As has been well publicized, today is the official Release To Manufacturing date for SQL Server 2014.  You can read more about all of that here.

Something that hasn’t received much word is a new feature that is a game changer.  I’m not referring to the advancements with the In-Memory OLTP (aka Hekaton).  The real game changer in my opinion is the way backups will be treated in 2014.

encryptionSQL Server 2014 brings the added functionality of encryption to the database backups.  This is a significant improvement to securing data at rest.  This functionality applies to databases that have been TDE enabled as well as those that are not TDE enabled.  This functionality also applies to backups that are compressed and backups that are not compressed.

The beauty of this functionality is that all backups will be encrypted now by default.  What this means is that you need not configure anything on your end to make it happen.  Despite it being enabled by default, you can change the encryption method should you choose.

Another interesting note with this new default behavior is that all of your database backups will fail out of the box.  You might ask why.  Well, there are some pre-requisites that must be met in order for the encrypted backup to succeed.

Here are those pre-reqs.

  1. Create a Database Master Key for the master database.
  2. Create a certificate or asymmetric Key to use for backup encryption.

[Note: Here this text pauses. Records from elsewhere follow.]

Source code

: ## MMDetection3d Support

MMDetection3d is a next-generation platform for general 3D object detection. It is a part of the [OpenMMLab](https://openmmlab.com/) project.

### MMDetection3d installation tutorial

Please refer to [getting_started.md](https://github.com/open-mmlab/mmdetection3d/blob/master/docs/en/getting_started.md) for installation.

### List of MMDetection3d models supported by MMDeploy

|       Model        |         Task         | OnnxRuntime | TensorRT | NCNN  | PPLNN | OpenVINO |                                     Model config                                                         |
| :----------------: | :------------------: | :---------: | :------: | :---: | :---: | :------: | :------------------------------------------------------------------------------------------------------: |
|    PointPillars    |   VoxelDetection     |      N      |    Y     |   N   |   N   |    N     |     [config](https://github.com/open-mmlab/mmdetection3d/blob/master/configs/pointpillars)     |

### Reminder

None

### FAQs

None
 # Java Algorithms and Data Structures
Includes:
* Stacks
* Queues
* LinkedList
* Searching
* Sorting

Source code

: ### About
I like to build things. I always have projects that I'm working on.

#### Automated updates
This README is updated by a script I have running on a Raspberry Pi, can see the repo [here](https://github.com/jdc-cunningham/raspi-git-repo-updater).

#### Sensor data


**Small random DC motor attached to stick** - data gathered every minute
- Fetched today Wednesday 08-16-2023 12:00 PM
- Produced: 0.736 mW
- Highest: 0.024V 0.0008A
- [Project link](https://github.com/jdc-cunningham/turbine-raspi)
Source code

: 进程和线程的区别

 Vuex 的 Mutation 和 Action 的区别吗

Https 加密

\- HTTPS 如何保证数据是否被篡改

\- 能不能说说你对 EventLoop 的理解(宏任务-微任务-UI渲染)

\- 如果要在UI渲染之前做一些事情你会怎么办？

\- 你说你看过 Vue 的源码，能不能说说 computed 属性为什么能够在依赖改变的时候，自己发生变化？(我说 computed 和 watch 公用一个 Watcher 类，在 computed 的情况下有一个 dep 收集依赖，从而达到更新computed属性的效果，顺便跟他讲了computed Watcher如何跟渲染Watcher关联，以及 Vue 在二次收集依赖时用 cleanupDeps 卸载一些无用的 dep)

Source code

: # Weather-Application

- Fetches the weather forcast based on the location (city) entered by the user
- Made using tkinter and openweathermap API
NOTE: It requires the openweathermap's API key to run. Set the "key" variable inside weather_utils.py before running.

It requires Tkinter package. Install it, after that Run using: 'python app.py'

If you have not created your DMK, your backups will fail and you will be none the wiser until you try to restore that backup.  That is really the way you want to conduct your duties as a DBA, right?  You guessed it, the backup shows that it succeeds yet it does nothing.

As you move forward with your SQL 2014 implementation, ensure you create those DMKs and ensure your backups are safe.

Oh and in case you haven’t noticed, pay attention to today’s date.